Self-hating? Feelings of inferiority? Me? If the people who dislike me were to categorize my faults, I assure you that neither would be on the list.

But, then, anyone who could toss such adjectives around then deny that they were designed to insult shows such a lack of self-perspective that I could hardly expect them to understand that someone might think differently from them. However, no doubt he would claim that he was simply telling the truth.

Perhaps, too, like many fanatics, he imagined that I had never encountered his arguments. Once I went to the site he suggested, the truth of the comments on it would be so self-evident that I would immediately reverse my position. The fact that I had read male supremacists as well as feminists (just as I had theologians and atheists, anarchists and fascists) and found the male supremacists wanting in logic and powers of observation never seems to have occurred to him.

Possible proof of this perspective is that the sender described the essays on the site as well-argued and insightful. (The teacher in me longs to explain that, just because you agree with a statement does not make it well-expressed or well-argued, but, judging from his comments, this distinction would probably be too subtle for him.)

Still, curiosity and ingrained fairness made me look through the site. It was all that I had expected, and then some. Anger, hatred, paranoia, poorly-defined grievances, even worse-argued claims – it was all there. Sometimes, this mixture was subdued into a thin semblance of rational thought, and other times it approached incoherence, but it was never completely absent.
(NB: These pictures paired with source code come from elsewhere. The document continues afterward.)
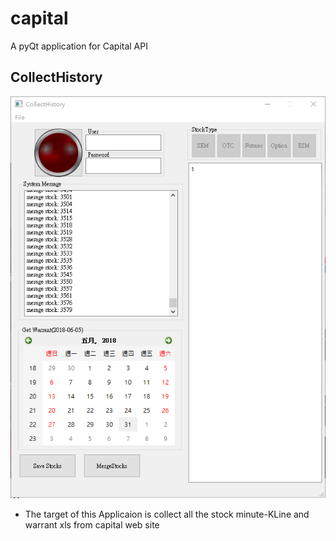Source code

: # capital
A pyQt application for Capital API

## CollectHistory
![image](doc/collecthistory.png)
* The target of this Applicaion is collect all the stock minute-KLine and warrant xls from capital web site

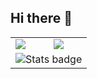 ## Hi there 👋
<div style="text-align: center;">
    <table align="center">
        <tbody>
            <tr>
                <td><a href="https://github.com/rohidalg"><img src="https://github-readme-stats.vercel.app/api?username=rohidalg&show_icons=true&theme=dark&cache_seconds=1" />
</a></td>
                <td><a href="https://github.com/rohidalg"><img align="center" src="https://github-readme-stats.vercel.app/api/top-langs/?username=rohidalg&layout=compact" /></a></td>
            </tr>
            <tr>
                <td align="center" colspan="2"><img src="https://github-profile-summary-cards.vercel.app/api/cards/profile-details?username=rohidalg&bg_color=0D1117&theme=dark&cache_seconds=1" alt="Stats badge"/>
</td>
            </tr>
        </tbody> 
    </table>
</div>
<!--
**rohidalg/rohidalg** is a ✨ _special_ ✨ repository because its `README.md` (this file) appears on your GitHub profile.

Here are some ideas to get you started:

- 🔭 I’m currently working on ...
- 🌱 I’m currently learning ...
- 👯 I’m looking to collaborate on ...
- 🤔 I’m looking for help with ...
- 💬 Ask me about ...
- 📫 How to reach me: ...
- 😄 Pronouns: ...
- ⚡ Fun fact: ...
-->
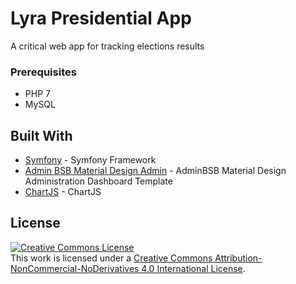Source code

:# Lyra Presidential App

A critical web app for tracking elections results

### Prerequisites

* PHP 7
* MySQL
 

## Built With

* [Symfony](https://www.symfony.com/) - Symfony Framework
* [Admin BSB Material Design Admin](https://github.com/gurayyarar/AdminBSBMaterialDesign) - AdminBSB Material Design Administration Dashboard Template
* [ChartJS](https://www.chartjs.org/) - ChartJS

## License
<a rel="license" href="http://creativecommons.org/licenses/by-nc-nd/4.0/"><img alt="Creative Commons License" style="border-width:0" src="https://i.creativecommons.org/l/by-nc-nd/4.0/88x31.png" /></a><br />This work is licensed under a <a rel="license" href="http://creativecommons.org/licenses/by-nc-nd/4.0/">Creative Commons Attribution-NonCommercial-NoDerivatives 4.0 International License</a>.


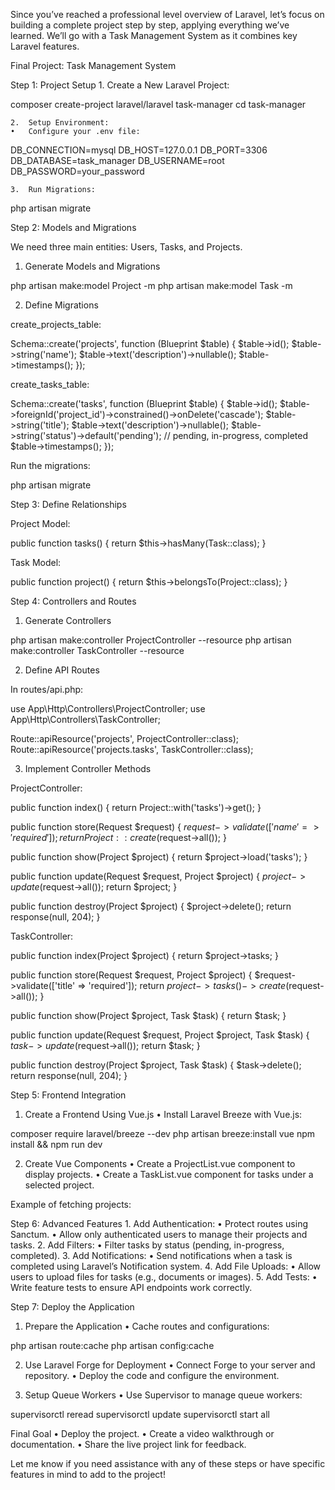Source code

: Since you’ve reached a professional level overview of Laravel, let’s focus on building a complete project step by step, applying everything we’ve learned. We’ll go with a Task Management System as it combines key Laravel features.

Final Project: Task Management System

Step 1: Project Setup
	1.	Create a New Laravel Project:

composer create-project laravel/laravel task-manager
cd task-manager


	2.	Setup Environment:
	•	Configure your .env file:

DB_CONNECTION=mysql
DB_HOST=127.0.0.1
DB_PORT=3306
DB_DATABASE=task_manager
DB_USERNAME=root
DB_PASSWORD=your_password


	3.	Run Migrations:

php artisan migrate

Step 2: Models and Migrations

We need three main entities: Users, Tasks, and Projects.

1. Generate Models and Migrations

php artisan make:model Project -m
php artisan make:model Task -m

2. Define Migrations

create_projects_table:

Schema::create('projects', function (Blueprint $table) {
    $table->id();
    $table->string('name');
    $table->text('description')->nullable();
    $table->timestamps();
});

create_tasks_table:

Schema::create('tasks', function (Blueprint $table) {
    $table->id();
    $table->foreignId('project_id')->constrained()->onDelete('cascade');
    $table->string('title');
    $table->text('description')->nullable();
    $table->string('status')->default('pending'); // pending, in-progress, completed
    $table->timestamps();
});

Run the migrations:

php artisan migrate

Step 3: Define Relationships

Project Model:

public function tasks() {
    return $this->hasMany(Task::class);
}

Task Model:

public function project() {
    return $this->belongsTo(Project::class);
}

Step 4: Controllers and Routes

1. Generate Controllers

php artisan make:controller ProjectController --resource
php artisan make:controller TaskController --resource

2. Define API Routes

In routes/api.php:

use App\Http\Controllers\ProjectController;
use App\Http\Controllers\TaskController;

Route::apiResource('projects', ProjectController::class);
Route::apiResource('projects.tasks', TaskController::class);

3. Implement Controller Methods

ProjectController:

public function index() {
    return Project::with('tasks')->get();
}

public function store(Request $request) {
    $request->validate(['name' => 'required']);
    return Project::create($request->all());
}

public function show(Project $project) {
    return $project->load('tasks');
}

public function update(Request $request, Project $project) {
    $project->update($request->all());
    return $project;
}

public function destroy(Project $project) {
    $project->delete();
    return response(null, 204);
}

TaskController:

public function index(Project $project) {
    return $project->tasks;
}

public function store(Request $request, Project $project) {
    $request->validate(['title' => 'required']);
    return $project->tasks()->create($request->all());
}

public function show(Project $project, Task $task) {
    return $task;
}

public function update(Request $request, Project $project, Task $task) {
    $task->update($request->all());
    return $task;
}

public function destroy(Project $project, Task $task) {
    $task->delete();
    return response(null, 204);
}

Step 5: Frontend Integration

1. Create a Frontend Using Vue.js
	•	Install Laravel Breeze with Vue.js:

composer require laravel/breeze --dev
php artisan breeze:install vue
npm install && npm run dev



2. Create Vue Components
	•	Create a ProjectList.vue component to display projects.
	•	Create a TaskList.vue component for tasks under a selected project.

Example of fetching projects:

<template>
  <div>
    <h1>Projects</h1>
    <ul>
      <li v-for="project in projects" :key="project.id">
        {{ project.name }}
      </li>
    </ul>
  </div>
</template>

<script>
import axios from 'axios';

export default {
  data() {
    return {
      projects: []
    };
  },
  mounted() {
    axios.get('/api/projects').then(response => {
      this.projects = response.data;
    });
  }
};
</script>

Step 6: Advanced Features
	1.	Add Authentication:
	•	Protect routes using Sanctum.
	•	Allow only authenticated users to manage their projects and tasks.
	2.	Add Filters:
	•	Filter tasks by status (pending, in-progress, completed).
	3.	Add Notifications:
	•	Send notifications when a task is completed using Laravel’s Notification system.
	4.	Add File Uploads:
	•	Allow users to upload files for tasks (e.g., documents or images).
	5.	Add Tests:
	•	Write feature tests to ensure API endpoints work correctly.

Step 7: Deploy the Application

1. Prepare the Application
	•	Cache routes and configurations:

php artisan route:cache
php artisan config:cache



2. Use Laravel Forge for Deployment
	•	Connect Forge to your server and repository.
	•	Deploy the code and configure the environment.

3. Setup Queue Workers
	•	Use Supervisor to manage queue workers:

supervisorctl reread
supervisorctl update
supervisorctl start all

Final Goal
	•	Deploy the project.
	•	Create a video walkthrough or documentation.
	•	Share the live project link for feedback.

Let me know if you need assistance with any of these steps or have specific features in mind to add to the project!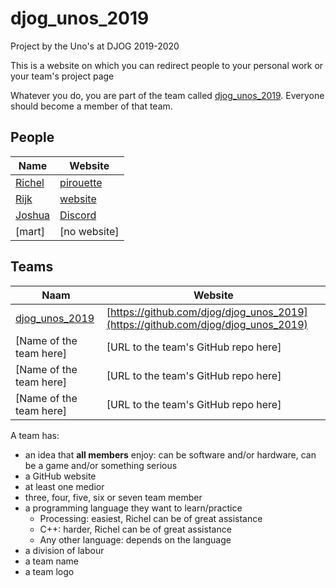 # djog_unos_2019

Project by the Uno's at DJOG 2019-2020 

This is a website on which you can redirect people to your personal work or your team's project page

Whatever you do, you are part of the
team called [djog_unos_2019](https://github.com/orgs/djog/teams/djog_unos_2019).
Everyone should become a member of that team.

## People

Name|Website
----|-----
[Richel](https://github.com/richelbilderbeek) | [pirouette](https://github.com/richelbilderbeek/pirouette)
[Rijk](https://github.com/Rijk-van-Putten) | [website](https://rijkvanputten.000webhostapp.com/)
[Joshua](https://github.com/joshua260403) | [Discord](https://discord.gg/afKxKRR)
[mart] | [no website]

## Teams


Naam            |Website
----------------|---------------------------------------------
[djog_unos_2019](https://github.com/orgs/djog/teams/djog_unos_2019) | [https://github.com/djog/djog_unos_2019](https://github.com/djog/djog_unos_2019)
[Name of the team here] | [URL to the team's GitHub repo here]
[Name of the team here] | [URL to the team's GitHub repo here]
[Name of the team here] | [URL to the team's GitHub repo here]


A team has:

 * an idea that **all members** enjoy: 
   can be software and/or hardware, can be a game and/or something serious 
 * a GitHub website
 * at least one medior
 * three, four, five, six or seven team member
 * a programming language they want to learn/practice
   * Processing: easiest, Richel can be of great assistance
   * C++: harder, Richel can be of great assistance 
   * Any other language: depends on the language
 * a division of labour 
 * a team name
 * a team logo
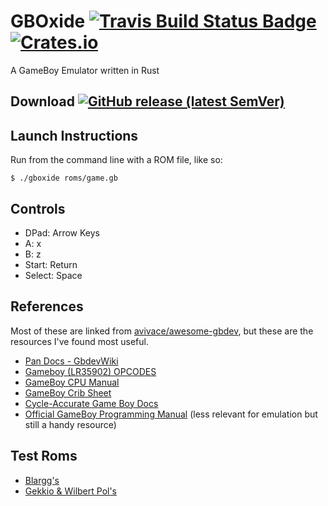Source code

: # GBOxide [![Travis Build Status Badge](https://travis-ci.com/StarlitGhost/GBOxide.svg?branch=master)](https://travis-ci.com/StarlitGhost/GBOxide) [![Crates.io](https://img.shields.io/crates/v/gboxide)](https://crates.io/crates/gboxide)
A GameBoy Emulator written in Rust

## Download [![GitHub release (latest SemVer)](https://img.shields.io/github/v/release/StarlitGhost/GBOxide)](https://github.com/StarlitGhost/GBOxide/releases/latest)

## Launch Instructions
Run from the command line with a ROM file, like so:

`$ ./gboxide roms/game.gb`

## Controls
* DPad: Arrow Keys
* A: x
* B: z
* Start: Return
* Select: Space

## References

Most of these are linked from [avivace/awesome-gbdev](https://github.com/avivace/awesome-gbdev#documentation), but these are the resources I've found most useful.

- [Pan Docs - GbdevWiki](http://gbdev.gg8.se/wiki/articles/Pan_Docs)
- [Gameboy (LR35902) OPCODES](http://www.pastraiser.com/cpu/gameboy/gameboy_opcodes.html)
- [GameBoy CPU Manual](http://marc.rawer.de/Gameboy/Docs/GBCPUman.pdf)
- [GameBoy Crib Sheet](http://gbdev.gg8.se/files/docs/GBCribSheet000129.pdf)
- [Cycle-Accurate Game Boy Docs](https://github.com/AntonioND/giibiiadvance/blob/master/docs/TCAGBD.pdf)
- [Official GameBoy Programming Manual](https://archive.org/download/GameBoyProgManVer1.1/GameBoyProgManVer1.1.pdf) (less relevant for emulation but still a handy resource)

## Test Roms

- [Blargg's](http://gbdev.gg8.se/files/roms/blargg-gb-tests/)
- [Gekkio & Wilbert Pol's](https://gekkio.fi/files/mooneye-gb/latest/tests/)

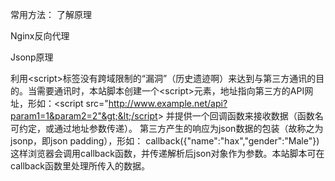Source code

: 常用方法： 了解原理

Nginx反向代理



Jsonp原理

利用&lt;script&gt;标签没有跨域限制的“漏洞”（历史遗迹啊）来达到与第三方通讯的目的。当需要通讯时，本站脚本创建一个&lt;script&gt;元素，地址指向第三方的API网址，形如：&lt;script src="http://www.example.net/api?param1=1&param2=2"&gt;&lt;/script&gt; 并提供一个回调函数来接收数据（函数名可约定，或通过地址参数传递）。 第三方产生的响应为json数据的包装（故称之为jsonp，即json padding），形如： callback\({"name":"hax","gender":"Male"}\) 这样浏览器会调用callback函数，并传递解析后json对象作为参数。本站脚本可在callback函数里处理所传入的数据。

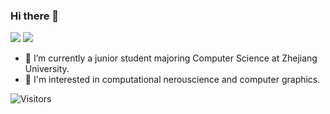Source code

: ### Hi there 👋

[![](https://github-readme-stats.vercel.app/api?username=MartinNose&show_icons=true&hide_border=true&count_private=true&theme=buefy&layout=compact)]() [![](https://github-readme-stats.vercel.app/api/top-langs/?username=MartinNose&layout=compact&hide=html,css,less,ejs&langs_count=11&hide_border=true&theme=buefy)]()

- 🔭   I’m currently a junior student majoring Computer Science at Zhejiang University.
- 🌱   I'm interested in computational nerouscience and computer graphics.



![Visitors](https://visitor-badge.laobi.icu/badge?page_id=MartinNose) 


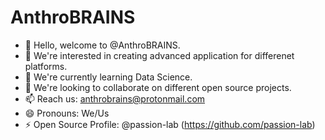 # AnthroBRAINS

- 👋 Hello, welcome to @AnthroBRAINS.
- 👀 We're interested in creating advanced application for differenet platforms.
- 🌱 We're currently learning Data Science.
- 💞️ We're looking to collaborate on different open source projects.
- 📫 Reach us: anthrobrains@protonmail.com
- 😄 Pronouns: We/Us
- ⚡ Open Source Profile: @passion-lab (https://github.com/passion-lab)

<!---
AnthroBRAINS/AnthroBRAINS is a ✨ special ✨ repository because its `README.md` (this file) appears on your GitHub profile.
You can click the Preview link to take a look at your changes.
--->
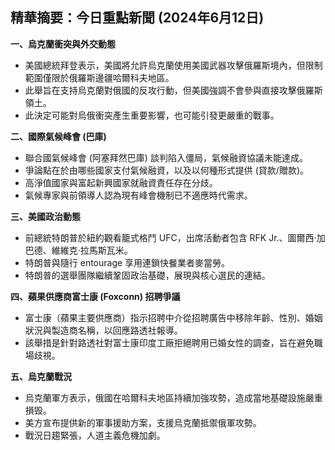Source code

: ## 精華摘要：今日重點新聞 (2024年6月12日)

**一、烏克蘭衝突與外交動態**

*   美國總統拜登表示，美國將允許烏克蘭使用美國武器攻擊俄羅斯境內，但限制範圍僅限於俄羅斯邊疆哈爾科夫地區。
*   此舉旨在支持烏克蘭對俄國的反攻行動，但美國強調不會參與直接攻擊俄羅斯領土。
*   此決定可能對烏俄衝突產生重要影響，也可能引發更嚴重的戰事。

**二、國際氣候峰會 (巴庫)**

*   聯合國氣候峰會 (阿塞拜然巴庫) 談判陷入僵局，氣候融資協議未能達成。
*   爭論點在於由哪些國家支付氣候融資，以及以何種形式提供 (貸款/贈款)。
*   高淨值國家與富起新興國家就融資責任存在分歧。
*   氣候專家與前領導人認為現有峰會機制已不適應時代需求。

**三、美國政治動態**

*   前總統特朗普於紐約觀看籠式格鬥 UFC，出席活動者包含 RFK Jr.、圖爾西·加巴德、維維克·拉馬斯瓦米。
*   特朗普與隨行 entourage 享用連鎖快餐業者麥當勞。
*   特朗普的選舉團隊繼續鞏固政治基礎，展現與核心選民的連結。

**四、蘋果供應商富士康 (Foxconn) 招聘爭議**

*   富士康（蘋果主要供應商）指示招聘中介從招聘廣告中移除年齡、性別、婚姻狀況與製造商名稱，以回應路透社報導。
*   該舉措是針對路透社對富士康印度工廠拒絕聘用已婚女性的調查，旨在避免職場歧視。

**五、烏克蘭戰況**

*   烏克蘭軍方表示，俄國在哈爾科夫地區持續加強攻勢，造成當地基礎設施嚴重損毁。
*   美方宣布提供新的軍事援助方案，支援烏克蘭抵禦俄軍攻勢。
*   戰況日趨緊張，人道主義危機加劇。
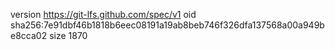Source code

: version https://git-lfs.github.com/spec/v1
oid sha256:7e91dbf46b1818b6eec08191a19ab8beb746f326dfa137568a00a949be8cca02
size 1870
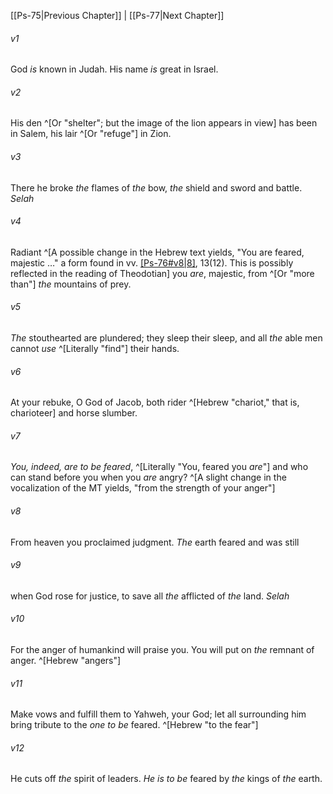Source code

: ﻿---
aliases:
  - Psalms 76
---

[[Ps-75|Previous Chapter]] | [[Ps-77|Next Chapter]]

###### v1
God _is_ known in Judah.
His name _is_ great in Israel.

###### v2
His den ^[Or "shelter"; but the image of the lion appears in view] has been in Salem,
his lair ^[Or "refuge"] in Zion.

###### v3
There he broke _the_ flames of _the_ bow,
_the_ shield and sword and battle. _Selah_

###### v4
Radiant ^[A possible change in the Hebrew text yields, "You are feared, majestic …" a form found in vv. [[Ps-76#v8|8]](7), 13(12). This is possibly reflected in the reading of Theodotian] you _are_, majestic,
from ^[Or "more than"] _the_ mountains of prey.

###### v5
_The_ stouthearted are plundered;
they sleep their sleep,
and all _the_ able men cannot _use_ ^[Literally "find"] their hands.

###### v6
At your rebuke, O God of Jacob,
both rider ^[Hebrew "chariot," that is, charioteer] and horse slumber.

###### v7
_You, indeed, are to be feared_, ^[Literally "You, feared you _are_"]
and who can stand before you
when you _are_ angry?  ^[A slight change in the vocalization of the MT yields, "from the strength of your anger"]

###### v8
From heaven you proclaimed judgment.
_The_ earth feared and was still

###### v9
when God rose for justice,
to save all _the_ afflicted of _the_ land. _Selah_

###### v10
For the anger of humankind will praise you.
You will put on _the_ remnant of anger. ^[Hebrew "angers"]

###### v11
Make vows and fulfill them to Yahweh, your God;
let all surrounding him
bring tribute to the _one to be_ feared. ^[Hebrew "to the fear"]

###### v12
He cuts off _the_ spirit of leaders.
_He is to be_ feared by _the_ kings of _the_ earth.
I came away marveling at the self-inflicted perversity of the writers, and an impression of baffled grievance that the degree of privilege they would like to have become accustomed to was not unquestioningly theirs (which brings up another point: why do modern reactionaries always claim to be victims – a point of view they profess to despise in their opponents?).

I also wanted to rinse my brain – repeatedly, with bleach. The degree of hatred expressed was so extreme and so unreasoning, so utterly lacking in any generosity of spirit that I was never even remotely tempted to alter my views. Instead, I was left with the belief that every term of abused hurled at me was a projection of male supremacists’ own insecurities. In fact, male supremacists themselves are by far the strongest argument against their own views.

I’m still not convinced that we need gender roles of any sort in modern industrial society. However, if we must have them, the best suggestion I’ve heard for men comes from Susan Faludi’s Stiffed!, which points out that all male groups from sailors to industrial workers have an unspoken tradition of older men teaching younger ones what they need to survive. That would be a role in which a man could take justified pride.

No doubt more is needed, but one thing is sure: we won’t find healthy male roles for those who need them by retreating into a fantasy of a past of privilege. In the end, my strongest impression was that those writing for the site were ineffectual losers, more ready to find scapegoats in feminism than to take control of their own lives – an attitude, I can’t help pointing out that, by their own standards, is as unmanly as they could get.